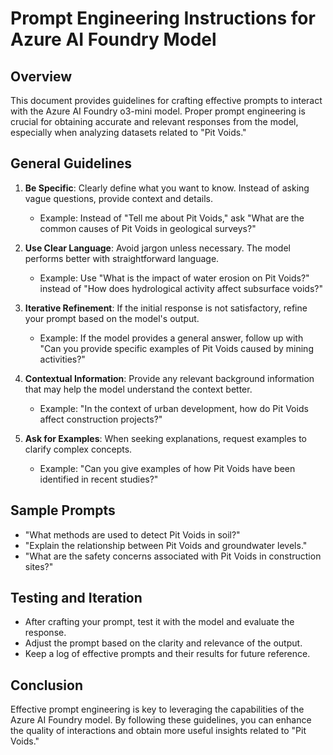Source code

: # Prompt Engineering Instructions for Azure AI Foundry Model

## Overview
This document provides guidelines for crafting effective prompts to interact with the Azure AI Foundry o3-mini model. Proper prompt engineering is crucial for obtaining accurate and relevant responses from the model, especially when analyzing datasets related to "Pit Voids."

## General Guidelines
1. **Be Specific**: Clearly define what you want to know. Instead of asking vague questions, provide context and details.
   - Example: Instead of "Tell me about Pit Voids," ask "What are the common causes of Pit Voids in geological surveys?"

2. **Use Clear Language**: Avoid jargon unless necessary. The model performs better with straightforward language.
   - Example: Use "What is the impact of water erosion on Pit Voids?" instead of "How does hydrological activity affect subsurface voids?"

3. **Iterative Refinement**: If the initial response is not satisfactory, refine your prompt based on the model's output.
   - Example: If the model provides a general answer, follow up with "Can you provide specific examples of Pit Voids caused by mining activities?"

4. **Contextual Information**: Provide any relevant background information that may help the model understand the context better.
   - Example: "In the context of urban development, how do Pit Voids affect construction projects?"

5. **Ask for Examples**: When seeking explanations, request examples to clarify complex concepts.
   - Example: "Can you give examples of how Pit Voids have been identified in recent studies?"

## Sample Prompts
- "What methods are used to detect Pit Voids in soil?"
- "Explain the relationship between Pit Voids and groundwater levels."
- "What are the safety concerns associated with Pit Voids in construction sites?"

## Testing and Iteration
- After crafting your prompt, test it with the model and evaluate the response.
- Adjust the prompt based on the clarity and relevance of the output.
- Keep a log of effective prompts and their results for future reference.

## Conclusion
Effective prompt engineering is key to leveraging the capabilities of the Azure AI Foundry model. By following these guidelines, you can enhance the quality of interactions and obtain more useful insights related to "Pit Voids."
______
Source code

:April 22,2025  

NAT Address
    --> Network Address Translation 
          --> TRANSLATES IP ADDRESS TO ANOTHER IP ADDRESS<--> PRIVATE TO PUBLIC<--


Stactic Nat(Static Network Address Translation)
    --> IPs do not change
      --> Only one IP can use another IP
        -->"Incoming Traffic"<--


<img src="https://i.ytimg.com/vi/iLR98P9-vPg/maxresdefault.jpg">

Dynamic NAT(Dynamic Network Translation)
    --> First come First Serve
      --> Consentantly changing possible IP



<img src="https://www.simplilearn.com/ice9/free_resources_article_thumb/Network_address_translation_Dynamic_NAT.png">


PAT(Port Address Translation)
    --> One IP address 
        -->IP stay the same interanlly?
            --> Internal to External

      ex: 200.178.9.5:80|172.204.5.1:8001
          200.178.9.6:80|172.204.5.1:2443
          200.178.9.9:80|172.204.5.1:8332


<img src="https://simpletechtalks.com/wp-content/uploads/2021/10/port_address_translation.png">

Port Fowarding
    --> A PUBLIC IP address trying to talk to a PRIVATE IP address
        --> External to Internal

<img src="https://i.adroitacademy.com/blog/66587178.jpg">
______
ACTION ITEM
Copy the lines above exactly. Start with the line containing "This document provides", end with the line containing "- Example: Instead", and include both.

EXERCISE OUTPUT
This document provides guidelines for crafting effective prompts to interact with the Azure AI Foundry o3-mini model. Proper prompt engineering is crucial for obtaining accurate and relevant responses from the model, especially when analyzing datasets related to "Pit Voids."

## General Guidelines
1. **Be Specific**: Clearly define what you want to know. Instead of asking vague questions, provide context and details.
   - Example: Instead of "Tell me about Pit Voids," ask "What are the common causes of Pit Voids in geological surveys?"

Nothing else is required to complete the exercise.